We do not believe these Senate-passed reforms go nearly far enough in the reform direction, but any final bill lacking even these provisions would, in our view, be a very bad deal.
- Reject the unfair, disproportional, and illogical extra billion dollar cut in the House Committee-passed bill to the Conservation Stewardship Program, returning to the gang of four agreement from 2011, reflected in the Senate-passed bill, to treat working lands programs the same.
- Adopt but further improve the Senate version of the Regional Conservation Partnership Program, and meld the best conservation title provisions from the two bills for all of the remaining programs in that title.
- Find ways to further improve the highest funding level (higher level in parentheses below) adopted for the set of innovative, job and business opportunity creating development programs that must be renewed in the new bill –
- Beginning Farmer and Rancher Development Program (Senate $17 million a year)

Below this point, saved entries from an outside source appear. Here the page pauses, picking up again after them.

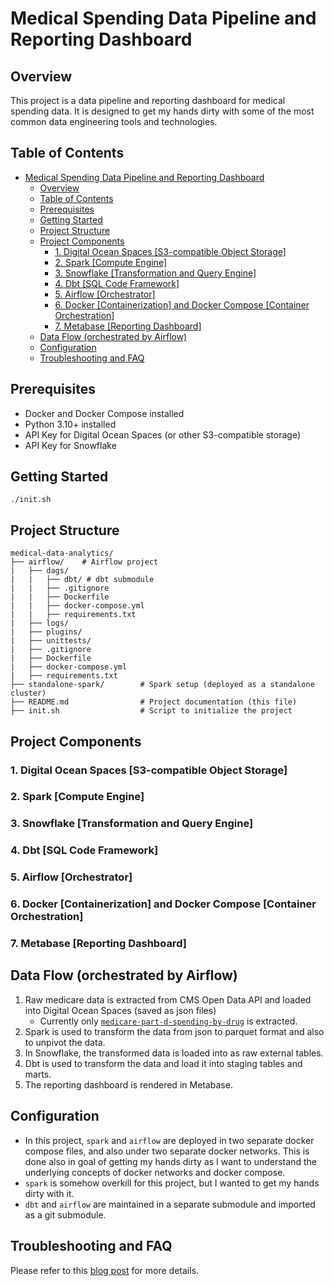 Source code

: # Medical Spending Data Pipeline and Reporting Dashboard

## Overview

This project is a data pipeline and reporting dashboard for medical spending data. It is designed to get my hands dirty with some of the most common data engineering tools and technologies.

## Table of Contents

- [Medical Spending Data Pipeline and Reporting Dashboard](#medical-spending-data-pipeline-and-reporting-dashboard)
  - [Overview](#overview)
  - [Table of Contents](#table-of-contents)
  - [Prerequisites](#prerequisites)
  - [Getting Started](#getting-started)
  - [Project Structure](#project-structure)
  - [Project Components](#project-components)
    - [1. Digital Ocean Spaces \[S3-compatible Object Storage\]](#1-digital-ocean-spaces-s3-compatible-object-storage)
    - [2. Spark \[Compute Engine\]](#2-spark-compute-engine)
    - [3. Snowflake \[Transformation and Query Engine\]](#3-snowflake-transformation-and-query-engine)
    - [4. Dbt \[SQL Code Framework\]](#4-dbt-sql-code-framework)
    - [5. Airflow \[Orchestrator\]](#5-airflow-orchestrator)
    - [6. Docker \[Containerization\] and Docker Compose \[Container Orchestration\]](#6-docker-containerization-and-docker-compose-container-orchestration)
    - [7. Metabase \[Reporting Dashboard\]](#7-metabase-reporting-dashboard)
  - [Data Flow (orchestrated by Airflow)](#data-flow-orchestrated-by-airflow)
  - [Configuration](#configuration)
  - [Troubleshooting and FAQ](#troubleshooting-and-faq)

## Prerequisites

- Docker and Docker Compose installed
- Python 3.10+ installed
- API Key for Digital Ocean Spaces (or other S3-compatible storage)
- API Key for Snowflake

## Getting Started

```
./init.sh
```

## Project Structure

```
medical-data-analytics/
├── airflow/    # Airflow project
|   ├── dags/ 
|   |   ├── dbt/ # dbt submodule
|   |   ├── .gitignore
|   |   ├── Dockerfile
|   |   ├── docker-compose.yml
|   |   ├── requirements.txt
|   ├── logs/
|   ├── plugins/
|   ├── unittests/
|   ├── .gitignore
|   ├── Dockerfile
|   ├── docker-compose.yml
|   ├── requirements.txt
├── standalone-spark/        # Spark setup (deployed as a standalone cluster)
├── README.md                # Project documentation (this file)
├── init.sh                  # Script to initialize the project
```

## Project Components

### 1. Digital Ocean Spaces [S3-compatible Object Storage]

### 2. Spark [Compute Engine]

### 3. Snowflake [Transformation and Query Engine]

### 4. Dbt [SQL Code Framework]

### 5. Airflow [Orchestrator]

### 6. Docker [Containerization] and Docker Compose [Container Orchestration]

### 7. Metabase [Reporting Dashboard]

## Data Flow (orchestrated by Airflow)

1. Raw medicare data is extracted from CMS Open Data API and loaded into Digital Ocean Spaces (saved as json files)
   - Currently only [`medicare-part-d-spending-by-drug`](https://data.cms.gov/resources/medicare-part-d-spending-by-drug-data-dictionary) is extracted.
2. Spark is used to transform the data from json to parquet format and also to unpivot the data.
3. In Snowflake, the transformed data is loaded into as raw external tables.
4. Dbt is used to transform the data and load it into staging tables and marts.
5. The reporting dashboard is rendered in Metabase.

## Configuration

- In this project, `spark` and `airflow` are deployed in two separate docker compose files, and also under two separate docker networks. This is done also in goal of getting my hands dirty as I want to understand the underlying concepts of docker networks and docker compose. 
- `spark` is somehow overkill for this project, but I wanted to get my hands dirty with it.
- `dbt` and `airflow` are maintained in a separate submodule and imported as a git submodule.


## Troubleshooting and FAQ

Please refer to this [blog post](https://blog.rickyltwong.me/article/pharma-data-project#1b3f88d17ffa802d85a4d95b960b7f1e) for more details.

- Outreach and Assistance to Socially Disadvantaged Farmers and Ranchers (House $10 million a year)
- CRP- Transition Incentives Program (Senate $50 million over 5 years)
- Value-Added Producer Grants (both bills $50 million over 5 years)
- Rural Microentrepreneur Assistance Program (Senate $15 million over 5 years)
- Rural Energy for America Program (Senate $48.2 million a year)
- Organic Agriculture Research and Extension Initiative (both bills $16 million a year)
- National Organic Certification Cost Share Program (Senate $11.5 million a year)
- Organic Production and Market Data Initiatives (both bills $5 million a year), and
- Farmers Market and Local Food Promotion Program (both bills $20 million a year)
While we are grateful the two bills renewed funding for these important farm bill programs, we believe most of the funding levels, even at the higher of the two bills, are too low and should be enhanced in the final package.
- Include the groundbreaking House Committee-passed provisions for farm to school procurement innovation, microloans to young, beginning and minority farmers, and the priority for farm ownership participation loans.
- Include the higher Senate level of support for healthy food access incentives for SNAP recipients, the Senate reauthorization of the ATTRA sustainable agriculture information service program, and the Senate authorization of the Local Food Data Initiative.
- Include a budget neutral improvement to the new provision in both bills providing certain beginning farmers with higher crop insurance premium subsidies to make it consistent with other USDA beginning farmer programs.
- Reject all of the anti-farmer and anti-environment policy riders inappropriately included in the House Committee-passed bill, including the riders to repeal existing law and regulation to promote fair competition and contracts, emasculate already weak review procedures for genetically engineered crops, weaken pesticide regulation as it pertains to clean water and to endangered species, and preventing state and local governments from enforcing their own health and safety laws.
With just a dozen legislative days left, the overall situation for the farm bill remains clear as mud. The pendulum so far this week has moved a bit in the direction of actually finalizing a new five-year bill, but major roadblocks remain. As time begins to run out, it is paramount that negotiations proceed on two tracks, one track for a five-year bill and one track for a modified short term extension. Reaching the end of the lame duck session with no action is unacceptable.